---- EXTRACTED RECORDS

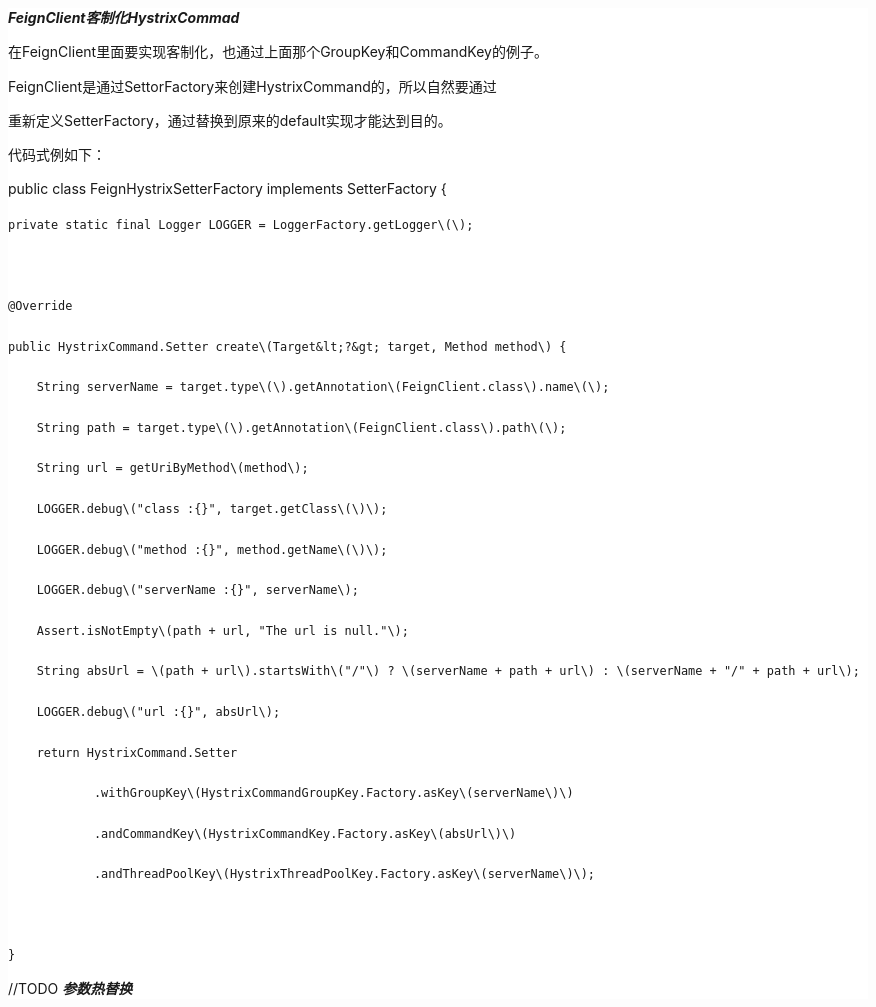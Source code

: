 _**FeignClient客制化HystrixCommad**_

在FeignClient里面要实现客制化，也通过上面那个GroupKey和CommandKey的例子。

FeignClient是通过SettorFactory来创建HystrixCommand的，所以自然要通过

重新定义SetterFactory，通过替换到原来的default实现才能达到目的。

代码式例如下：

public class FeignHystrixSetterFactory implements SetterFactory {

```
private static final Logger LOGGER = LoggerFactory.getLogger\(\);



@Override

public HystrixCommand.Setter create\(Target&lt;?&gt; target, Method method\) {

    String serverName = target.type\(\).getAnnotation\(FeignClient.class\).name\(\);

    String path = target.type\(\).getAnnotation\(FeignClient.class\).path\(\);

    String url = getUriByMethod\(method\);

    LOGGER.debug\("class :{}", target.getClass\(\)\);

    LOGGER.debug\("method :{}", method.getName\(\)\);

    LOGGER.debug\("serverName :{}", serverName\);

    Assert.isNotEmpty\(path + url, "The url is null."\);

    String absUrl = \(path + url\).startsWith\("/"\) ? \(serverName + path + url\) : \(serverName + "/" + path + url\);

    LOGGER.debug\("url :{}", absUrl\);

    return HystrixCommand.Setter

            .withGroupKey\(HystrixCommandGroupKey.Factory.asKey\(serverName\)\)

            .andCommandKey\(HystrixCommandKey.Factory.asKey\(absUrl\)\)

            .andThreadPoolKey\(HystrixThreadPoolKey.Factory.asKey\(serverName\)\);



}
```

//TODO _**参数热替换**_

--------
---- EXTRACTED RECORDS

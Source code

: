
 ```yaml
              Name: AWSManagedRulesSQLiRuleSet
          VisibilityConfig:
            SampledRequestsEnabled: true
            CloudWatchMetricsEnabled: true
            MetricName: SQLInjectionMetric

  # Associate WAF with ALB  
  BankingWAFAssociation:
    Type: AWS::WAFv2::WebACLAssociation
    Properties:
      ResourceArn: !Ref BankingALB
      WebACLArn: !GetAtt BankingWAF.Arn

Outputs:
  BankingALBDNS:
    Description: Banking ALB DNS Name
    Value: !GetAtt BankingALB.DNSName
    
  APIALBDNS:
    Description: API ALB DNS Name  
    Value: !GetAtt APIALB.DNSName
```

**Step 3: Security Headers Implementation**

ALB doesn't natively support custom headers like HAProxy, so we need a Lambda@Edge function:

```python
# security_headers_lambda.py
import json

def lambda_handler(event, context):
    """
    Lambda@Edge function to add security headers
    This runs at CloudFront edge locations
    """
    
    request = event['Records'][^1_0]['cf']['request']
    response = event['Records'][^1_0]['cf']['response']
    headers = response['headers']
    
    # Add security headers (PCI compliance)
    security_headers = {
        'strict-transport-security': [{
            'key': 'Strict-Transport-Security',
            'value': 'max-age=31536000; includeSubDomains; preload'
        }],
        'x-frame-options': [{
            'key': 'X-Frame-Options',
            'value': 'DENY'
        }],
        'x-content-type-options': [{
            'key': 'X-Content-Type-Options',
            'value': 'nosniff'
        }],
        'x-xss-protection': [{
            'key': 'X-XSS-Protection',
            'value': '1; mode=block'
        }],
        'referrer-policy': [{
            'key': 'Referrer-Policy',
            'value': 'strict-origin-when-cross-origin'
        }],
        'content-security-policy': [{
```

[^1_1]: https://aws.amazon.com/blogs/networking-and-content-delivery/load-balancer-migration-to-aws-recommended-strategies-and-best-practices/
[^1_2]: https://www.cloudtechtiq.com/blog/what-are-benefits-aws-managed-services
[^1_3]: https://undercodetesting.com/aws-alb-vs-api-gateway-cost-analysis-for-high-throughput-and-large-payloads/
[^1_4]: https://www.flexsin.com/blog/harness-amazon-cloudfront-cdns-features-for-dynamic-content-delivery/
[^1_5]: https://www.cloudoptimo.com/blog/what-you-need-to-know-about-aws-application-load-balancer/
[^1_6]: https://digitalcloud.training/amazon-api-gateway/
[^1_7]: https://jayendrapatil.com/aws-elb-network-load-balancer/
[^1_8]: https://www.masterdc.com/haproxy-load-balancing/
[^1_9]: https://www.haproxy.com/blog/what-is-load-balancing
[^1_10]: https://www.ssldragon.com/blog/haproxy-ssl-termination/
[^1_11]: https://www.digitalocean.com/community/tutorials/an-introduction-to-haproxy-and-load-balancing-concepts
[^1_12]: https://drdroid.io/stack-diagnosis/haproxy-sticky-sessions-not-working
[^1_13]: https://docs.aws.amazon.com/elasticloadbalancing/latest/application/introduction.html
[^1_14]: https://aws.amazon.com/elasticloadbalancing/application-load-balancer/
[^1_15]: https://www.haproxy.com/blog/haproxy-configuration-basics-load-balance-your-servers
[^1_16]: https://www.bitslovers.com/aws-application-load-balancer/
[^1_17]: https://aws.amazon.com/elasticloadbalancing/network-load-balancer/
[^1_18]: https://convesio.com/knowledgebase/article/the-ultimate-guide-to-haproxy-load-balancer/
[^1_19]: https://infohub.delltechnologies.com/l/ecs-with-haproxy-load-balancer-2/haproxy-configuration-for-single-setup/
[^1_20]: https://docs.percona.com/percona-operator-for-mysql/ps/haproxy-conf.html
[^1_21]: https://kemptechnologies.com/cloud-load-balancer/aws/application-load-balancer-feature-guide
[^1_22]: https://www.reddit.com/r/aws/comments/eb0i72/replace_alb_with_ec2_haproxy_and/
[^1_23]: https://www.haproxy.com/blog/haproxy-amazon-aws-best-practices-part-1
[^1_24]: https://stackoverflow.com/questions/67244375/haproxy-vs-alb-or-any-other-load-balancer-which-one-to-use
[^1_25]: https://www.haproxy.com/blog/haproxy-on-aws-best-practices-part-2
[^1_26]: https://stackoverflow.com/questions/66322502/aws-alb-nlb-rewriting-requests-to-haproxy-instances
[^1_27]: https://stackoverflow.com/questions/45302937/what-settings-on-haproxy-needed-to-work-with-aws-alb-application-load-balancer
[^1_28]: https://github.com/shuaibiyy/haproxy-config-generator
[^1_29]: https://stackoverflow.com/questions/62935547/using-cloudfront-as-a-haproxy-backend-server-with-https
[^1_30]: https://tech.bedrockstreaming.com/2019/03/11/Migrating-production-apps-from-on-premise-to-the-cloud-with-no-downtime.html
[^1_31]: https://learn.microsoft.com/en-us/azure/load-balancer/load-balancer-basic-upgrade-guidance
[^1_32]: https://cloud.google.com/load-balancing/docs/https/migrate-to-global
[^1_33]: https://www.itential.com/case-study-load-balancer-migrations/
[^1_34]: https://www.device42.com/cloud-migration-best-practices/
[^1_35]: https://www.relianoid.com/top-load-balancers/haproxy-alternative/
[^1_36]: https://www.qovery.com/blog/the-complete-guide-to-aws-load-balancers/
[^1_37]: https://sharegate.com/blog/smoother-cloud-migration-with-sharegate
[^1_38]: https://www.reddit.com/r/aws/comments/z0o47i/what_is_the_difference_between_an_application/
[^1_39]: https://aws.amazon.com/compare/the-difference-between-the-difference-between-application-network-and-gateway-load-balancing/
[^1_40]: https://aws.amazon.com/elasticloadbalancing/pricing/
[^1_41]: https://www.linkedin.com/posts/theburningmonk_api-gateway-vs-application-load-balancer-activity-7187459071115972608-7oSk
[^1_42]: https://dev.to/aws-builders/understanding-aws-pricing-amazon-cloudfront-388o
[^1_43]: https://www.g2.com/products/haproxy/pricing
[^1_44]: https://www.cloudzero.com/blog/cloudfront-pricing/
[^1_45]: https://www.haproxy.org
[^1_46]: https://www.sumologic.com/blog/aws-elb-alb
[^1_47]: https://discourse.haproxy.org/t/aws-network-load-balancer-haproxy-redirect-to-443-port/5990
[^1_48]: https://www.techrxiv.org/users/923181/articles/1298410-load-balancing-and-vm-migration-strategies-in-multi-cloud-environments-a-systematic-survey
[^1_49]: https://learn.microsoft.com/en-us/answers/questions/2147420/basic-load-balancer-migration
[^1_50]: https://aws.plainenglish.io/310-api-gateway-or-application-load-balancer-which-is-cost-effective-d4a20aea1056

--------
---- EXTRACTED RECORDS

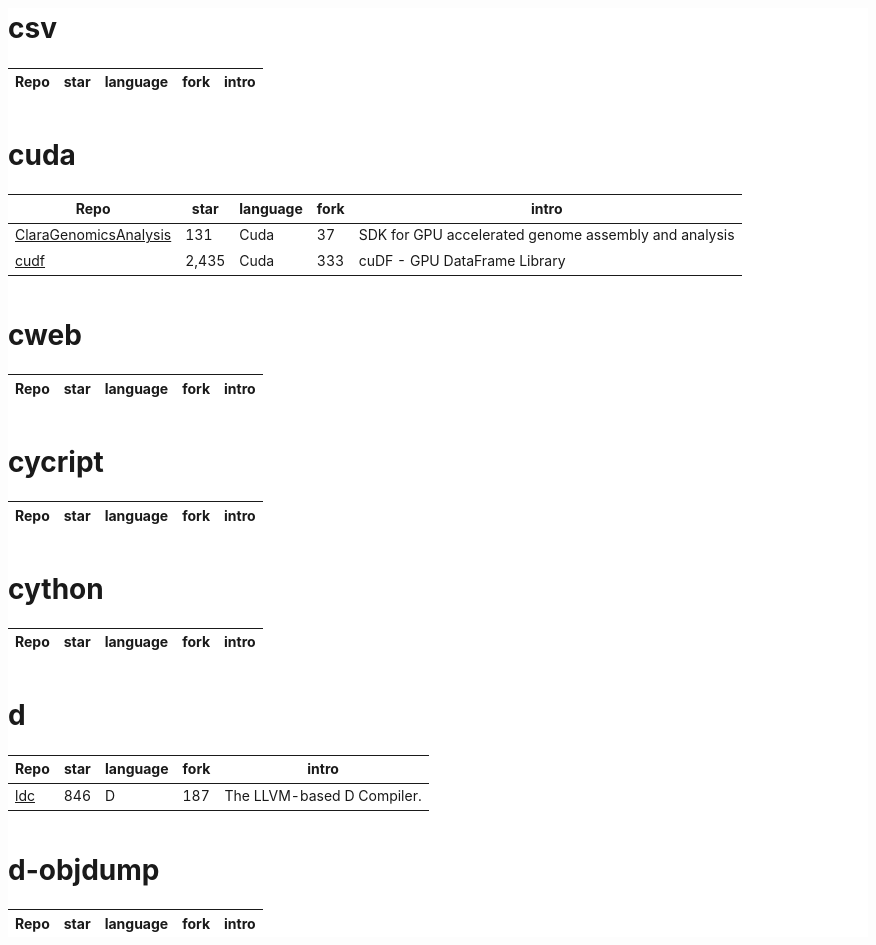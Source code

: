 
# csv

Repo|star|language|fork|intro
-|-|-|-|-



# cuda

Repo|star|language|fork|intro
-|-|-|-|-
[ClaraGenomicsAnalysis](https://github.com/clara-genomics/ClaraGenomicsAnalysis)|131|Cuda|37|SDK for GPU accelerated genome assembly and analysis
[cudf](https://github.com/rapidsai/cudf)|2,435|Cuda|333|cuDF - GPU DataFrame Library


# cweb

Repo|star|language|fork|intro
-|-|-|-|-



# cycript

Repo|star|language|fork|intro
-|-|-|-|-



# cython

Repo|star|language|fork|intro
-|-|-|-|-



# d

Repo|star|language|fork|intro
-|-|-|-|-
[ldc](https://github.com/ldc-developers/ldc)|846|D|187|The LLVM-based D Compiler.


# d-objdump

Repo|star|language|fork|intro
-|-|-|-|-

--------

Throughout the data above, count the lines in which the word "docs" occurs; supply the number alone.

3